On November 2, 1960, the trial committee sustained Burke's charges, found Sheridan guilty as charged, and removed him from office. On November 9, 1960, Sheridan appealed. The appeal was heard on November 30th by Rawleigh Rajoppi, the union President's designee to determine the appeal. No decision has been forthcoming from Rajoppi, although on December 8, 1960, he advised Walsh, Sheridan's attorney, that a decision on the appeal would be made in a few days.
From the foregoing it is apparent that although Sheridan has done everything within his power to exhaust the grievance procedures provided by the Constitution and Laws, Rajoppi's inaction in deciding the appeal and the very nature of the appellate procedure itself, involving as it does the successive steps which I have enumerated, have precluded Sheridan from exhausting the grievance procedures prior to the time when the election will be held.
The union argues that Sheridan has failed to validly appeal the decision from the trial committee because he has neglected to make an affidavit "as to the truth of (his) written or printed statements" as required by Section 57(G) of the Constitution and Laws. It is true that the notice of the appeal dated November 9th is not verified, but Section 57(G) does not in terms state that the notice of appeal has to be verified, and there is nothing before me to indicate that to the extent that a verification is required in connection with an appeal it has not been supplied. It is noteworthy that the union itself has treated the appeal as valid. Rajoppi, the appeal officer, heard evidence on the appeal, and he assured Walsh a decision would be forthcoming. In the light of this evidence I cannot find that the action taken by Sheridan in connection with the appeal was fatally infirm.

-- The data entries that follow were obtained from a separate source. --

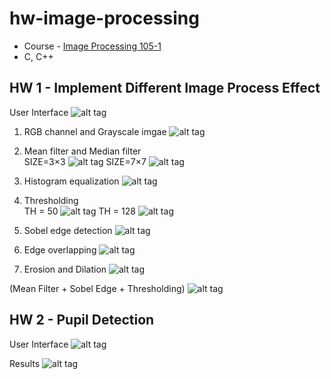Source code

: # hw-image-processing

* Course - [Image Processing 105-1](http://class-qry.acad.ncku.edu.tw/syllabus/online_display.php?syear=0105&sem=1&co_no=P755000&class_code=)
* C, C++

## HW 1 - Implement Different Image Process Effect ##

User Interface
![alt tag](http://i.imgur.com/QKEgEOo.png)

1. RGB channel and Grayscale imgae
![alt tag](http://i.imgur.com/zeq8xwU.png)

2. Mean filter and Median filter <br>
SIZE=3×3
![alt tag](http://i.imgur.com/hCQGZm5.png)
SIZE=7×7
![alt tag](http://i.imgur.com/MeLrfJG.png)

3. Histogram equalization
![alt tag](http://i.imgur.com/hzx8cN8.png)

4. Thresholding <br>
TH = 50
![alt tag](http://i.imgur.com/ljWhTiz.png)
TH = 128
![alt tag](http://i.imgur.com/dEEAhuJ.png)

5.	Sobel edge detection
![alt tag](http://i.imgur.com/whPjUCd.png)

6.	Edge overlapping
![alt tag](http://i.imgur.com/dHiwo1s.png)

7. Erosion and Dilation
![alt tag](http://i.imgur.com/JaRVTPl.png)

(Mean Filter + Sobel Edge + Thresholding)
![alt tag](http://i.imgur.com/UJ8b6eM.png)

## HW 2 - Pupil Detection ##

User Interface
![alt tag](http://i.imgur.com/4bcjG5h.png)

Results
![alt tag](http://i.imgur.com/Qur0hBf.png)
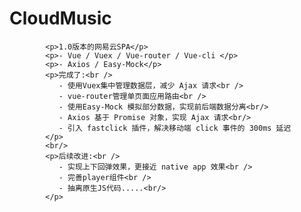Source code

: # CloudMusic
            <p>1.0版本的网易云SPA</p>
            <p>- Vue / Vuex / Vue-router / Vue-cli </p>
            <p>- Axios / Easy-Mock</p>
            <p>完成了:<br />
               - 使用Vuex集中管理数据层，减少 Ajax 请求<br />
               - vue-router管理单页面应用路由<br />
               - 使用Easy-Mock 模拟部分数据，实现前后端数据分离<br/>
               - Axios 基于 Promise 对象，实现 Ajax 请求<br/>
               - 引入 fastclick 插件，解决移动端 click 事件的 300ms 延迟
            </p>
            <br/>
            <p>后续改进:<br />
               - 实现上下回弹效果，更接近 native app 效果<br />
               - 完善player组件<br />
               - 抽离原生JS代码.....<br/>
            </p>
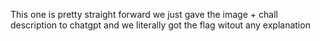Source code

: This one is pretty straight forward we just gave the image + chall description to chatgpt and we literally got the flag witout any explanation
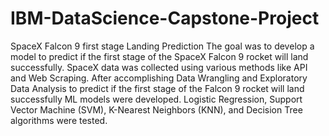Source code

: # IBM-DataScience-Capstone-Project
SpaceX Falcon 9 first stage Landing Prediction
 The goal was to develop a model to predict if the first stage of 
the SpaceX Falcon 9 rocket will land successfully. SpaceX data 
was collected using various methods like API and Web Scraping. After 
accomplishing Data Wrangling and Exploratory Data Analysis to predict if the first 
stage of the Falcon 9 rocket will land successfully ML models were 
developed. Logistic Regression, Support Vector Machine (SVM), K-Nearest 
Neighbors (KNN), and Decision Tree algorithms were tested.
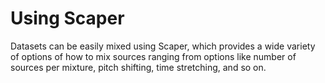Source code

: # Using Scaper

Datasets can be easily mixed using Scaper, which provides a wide variety of options
of how to mix sources ranging from options like number of sources per mixture, 
pitch shifting, time stretching, and so on.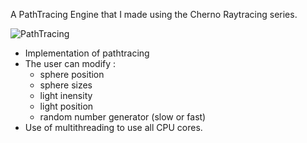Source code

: A PathTracing Engine that I made using the Cherno Raytracing series.

![PathTracing](https://github.com/Blacksun1234/RayTracingSeries/assets/42350253/34c4bcf2-cb7c-4d2e-bdb1-d05c4debb2f2)
- Implementation of pathtracing
- The user can modify :
  - sphere position
  - sphere sizes
  - light inensity
  - light position
  - random number generator (slow or fast)
- Use of multithreading to use all CPU cores.
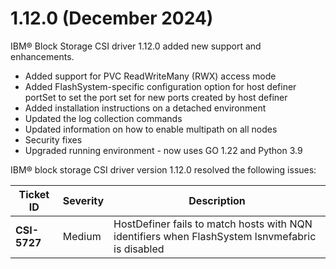 # 1.12.0 (December 2024)

IBM® Block Storage CSI driver 1.12.0 added new support and enhancements.
- Added support for PVC ReadWriteMany (RWX) access mode
- Added FlashSystem-specific configuration option for host definer portSet to set the port set for new ports created by host definer
- Added installation instructions on a detached environment
- Updated the log collection commands
- Updated information on how to enable multipath on all nodes
- Security fixes
- Upgraded running environment - now uses GO 1.22 and Python 3.9

IBM® block storage CSI driver version 1.12.0 resolved the following issues:

|Ticket ID|Severity|Description|
|---------|--------|-----------|
|**CSI-5727**|Medium|HostDefiner fails to match hosts with NQN identifiers when FlashSystem lsnvmefabric is disabled|
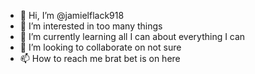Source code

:- 👋 Hi, I’m @jamielflack918
- 👀 I’m interested in too many things
- 🌱 I’m currently learning all I can about everything I can
- 💞️ I’m looking to collaborate on not sure
- 📫 How to reach me brat bet is on here

<!---
jamielflack918/jamielflack918 is a ✨ special ✨ repository because its `README.md` (this file) appears on your GitHub profile.
You can click the Preview link to take a look at your changes.
--->
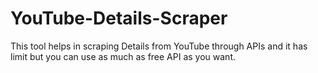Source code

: # YouTube-Details-Scraper
This tool helps in scraping Details from YouTube through APIs and it has limit but you can use as much as free API as you want.
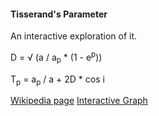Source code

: ﻿#### Tisserand's Parameter ####

An interactive exploration of it.

D = √ (a / a<sub>p</sub> * (1 - e<sup>p</sup>))  

T<sub>p</sub> = a<sub>p</sub> / a + 2D * cos i  

[Wikipedia page](https://en.wikipedia.org/wiki/Tisserand's_parameter)
[Interactive Graph](tisserand.html)  
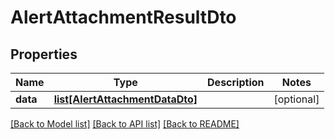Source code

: # AlertAttachmentResultDto

## Properties
Name | Type | Description | Notes
------------ | ------------- | ------------- | -------------
**data** | [**list[AlertAttachmentDataDto]**](AlertAttachmentDataDto.md) |  | [optional] 

[[Back to Model list]](../README.md#documentation-for-models) [[Back to API list]](../README.md#documentation-for-api-endpoints) [[Back to README]](../README.md)


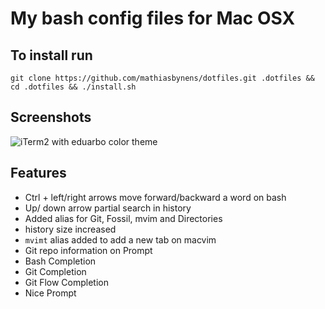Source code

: My bash config files for Mac OSX
================================

To install run
--------------
    git clone https://github.com/mathiasbynens/dotfiles.git .dotfiles && cd .dotfiles && ./install.sh

Screenshots
-----------
![iTerm2 with eduarbo color theme](https://img.skitch.com/20110925-dt884m6bwnnqwc5dsrt2td4anc.png)

Features
--------
* Ctrl + left/right arrows move forward/backward a word on bash
* Up/ down arrow partial search in history
* Added alias for Git, Fossil, mvim and Directories
* history size increased
* `mvimt` alias added to add a new tab on macvim
* Git repo information on Prompt
* Bash Completion
* Git Completion
* Git Flow Completion
* Nice Prompt
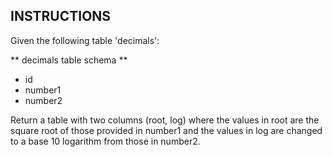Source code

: ## INSTRUCTIONS

Given the following table 'decimals':

** decimals table schema **

- id
- number1
- number2

Return a table with two columns (root, log) where the values in root are the square root of those provided in number1 and the values in log are changed to a base 10 logarithm from those in number2.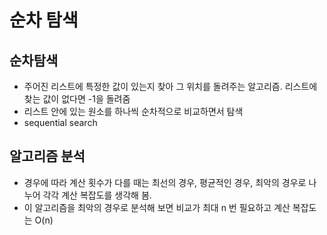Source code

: # 순차 탐색
## 순차탐색
- 주어진 리스트에 특정한 값이 있는지 찾아 그 위치를 돌려주는 알고리즘. 리스트에 찾는 값이 없다면 -1을 돌려줌
- 리스트 안에 있는 원소를 하나씩 순차적으로 비교하면서 탐색
- sequential search

## 알고리즘 분석
- 경우에 따라 계산 횟수가 다를 때는 최선의 경우, 평균적인 경우, 최악의 경우로 나누어 각각 계산 복잡도를 생각해 봄.
- 이 알고리즘을 최악의 경우로 분석해 보면 비교가 최대 n 번 필요하고 계산 복잡도는 O(n)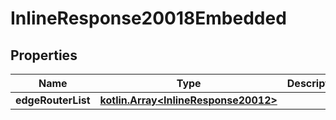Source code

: 
# InlineResponse20018Embedded

## Properties
Name | Type | Description | Notes
------------ | ------------- | ------------- | -------------
**edgeRouterList** | [**kotlin.Array&lt;InlineResponse20012&gt;**](InlineResponse20012.md) |  | 



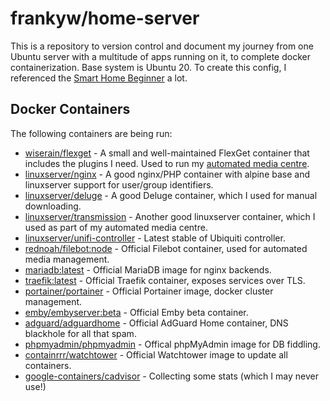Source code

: # frankyw/home-server

This is a repository to version control and document my journey from one Ubuntu server with a multitude of apps running on it, to complete docker containerization. Base system is Ubuntu 20. To create this config, I referenced the [Smart Home Beginner](https://www.smarthomebeginner.com/category/home-server/) a lot.

## Docker Containers

The following containers are being run:

* [wiserain/flexget](https://hub.docker.com/r/wiserain/flexget/) - A small and well-maintained FlexGet container that includes the plugins I need. Used to run my [automated media centre](https://github.com/frankyw/flexget).
* [linuxserver/nginx](https://hub.docker.com/r/linuxserver/nginx/) - A good nginx/PHP container with alpine base and linuxserver support for user/group identifiers.
* [linuxserver/deluge](https://hub.docker.com/r/linuxserver/deluge/) - A good Deluge container, which I used for manual downloading.
* [linuxserver/transmission](https://hub.docker.com/r/linuxserver/transmission/) - Another good linuxserver container, which I used as part of my automated media centre.
* [linuxserver/unifi-controller](https://hub.docker.com/r/linuxserver/unifi-controller) - Latest stable of Ubiquiti controller.
* [rednoah/filebot:node](https://hub.docker.com/r/rednoah/filebot/) - Official Filebot container, used for automated media management.
* [mariadb:latest](https://hub.docker.com/_/mariadb) - Official MariaDB image for nginx backends.
* [traefik:latest](https://hub.docker.com/_/traefik) - Official Traefik container, exposes services over TLS.
* [portainer/portainer](https://hub.docker.com/r/portainer/portainer) - Official Portainer image, docker cluster management.
* [emby/embyserver:beta](https://hub.docker.com/r/emby/embyserver) - Official Emby beta container.
* [adguard/adguardhome](https://hub.docker.com/r/adguard/adguardhome) - Official AdGuard Home container, DNS blackhole for all that spam.
* [phpmyadmin/phpmyadmin](https://hub.docker.com/r/phpmyadmin/phpmyadmin) - Offical phpMyAdmin image for DB fiddling.
* [containrrr/watchtower](https://hub.docker.com/r/containrrr/watchtower) - Official Watchtower image to update all containers.
* [google-containers/cadvisor](https://gcr.io/google-containers/cadvisor) - Collecting some stats (which I may never use!)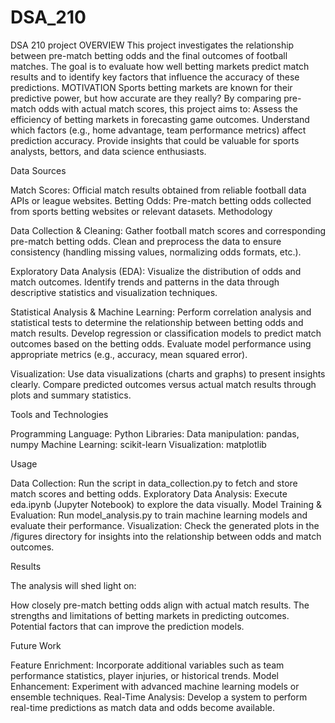 # DSA_210
DSA 210 project
OVERVIEW
This project investigates the relationship between pre-match betting odds and the final outcomes of football matches. The goal is to evaluate how well betting markets predict match results and to identify key factors that influence the accuracy of these predictions.
MOTIVATION
Sports betting markets are known for their predictive power, but how accurate are they really? By comparing pre-match odds with actual match scores, this project aims to:
 Assess the efficiency of betting markets in forecasting game outcomes.
 Understand which factors (e.g., home advantage, team performance metrics) affect prediction accuracy.
 Provide insights that could be valuable for sports analysts, bettors, and data science enthusiasts.
 
Data Sources

Match Scores: Official match results obtained from reliable football data APIs or league websites.
Betting Odds: Pre-match betting odds collected from sports betting websites or relevant datasets.
Methodology

Data Collection & Cleaning:
Gather football match scores and corresponding pre-match betting odds.
Clean and preprocess the data to ensure consistency (handling missing values, normalizing odds formats, etc.).

Exploratory Data Analysis (EDA):
Visualize the distribution of odds and match outcomes.
Identify trends and patterns in the data through descriptive statistics and visualization techniques.

Statistical Analysis & Machine Learning:
Perform correlation analysis and statistical tests to determine the relationship between betting odds and match results.
Develop regression or classification models to predict match outcomes based on the betting odds.
Evaluate model performance using appropriate metrics (e.g., accuracy, mean squared error).

Visualization:
Use data visualizations (charts and graphs) to present insights clearly.
Compare predicted outcomes versus actual match results through plots and summary statistics.

Tools and Technologies

Programming Language: Python
Libraries:
Data manipulation: pandas, numpy
Machine Learning: scikit-learn
Visualization: matplotlib

Usage

Data Collection: Run the script in data_collection.py to fetch and store match scores and betting odds.
Exploratory Data Analysis: Execute eda.ipynb (Jupyter Notebook) to explore the data visually.
Model Training & Evaluation: Run model_analysis.py to train machine learning models and evaluate their performance.
Visualization: Check the generated plots in the /figures directory for insights into the relationship between odds and match outcomes.

Results

The analysis will shed light on:

How closely pre-match betting odds align with actual match results.
The strengths and limitations of betting markets in predicting outcomes.
Potential factors that can improve the prediction models.

Future Work

Feature Enrichment: Incorporate additional variables such as team performance statistics, player injuries, or historical trends.
Model Enhancement: Experiment with advanced machine learning models or ensemble techniques.
Real-Time Analysis: Develop a system to perform real-time predictions as match data and odds become available.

Now, it is to be noted that although Section 411(a) (4) authorizes a union to require a member to exhaust hearing procedures (not to exceed a 4-month lapse of time) before instituting an action in any court, the hearing procedures must be "reasonable". That is what the statute says. Here, with Sheridan's appeal undecided by Rajoppi, it is obvious that Sheridan cannot possibly exhaust the procedures provided by the union prior to the time when the election is to take place on January 6, 1961. In the circumstances the hearing procedures are unreasonable. If their existence is permitted to bar the institution of this action Sheridan would find himself without a remedy either within the union or before a judicial tribunal prior to the time when the election is held.
Under somewhat comparable circumstances in Johnson v. Local Union No. 58, International Brotherhood of Electrical Workers, D.C.E.D.Mich.1960, 181 F. Supp. 734, it was held that the hearing procedure provided by the union was unreasonable and hence ineffective to bar the institution of civil litigation.
Accordingly, I find that Section 56(A) of the Constitution and Laws which requires a member to exhaust all resources within the union before taking a case to the civil courts is invalid in its application to the instant case as being unreasonable in its operation.
In summary, it appears to be reasonably probable that plaintiff was wrongfully removed from office as business agent of the defendant, and hence that the election about to be held will be invalid; that plaintiff was wrongfully suspended as a member of the defendant and hence if the election could be validly held plaintiff has been wrongfully deprived of his right to be nominated for election; and that for these reasons unless a restraining *351 order is issued directed against the holding of such an election plaintiff will be irreparably injured and damaged.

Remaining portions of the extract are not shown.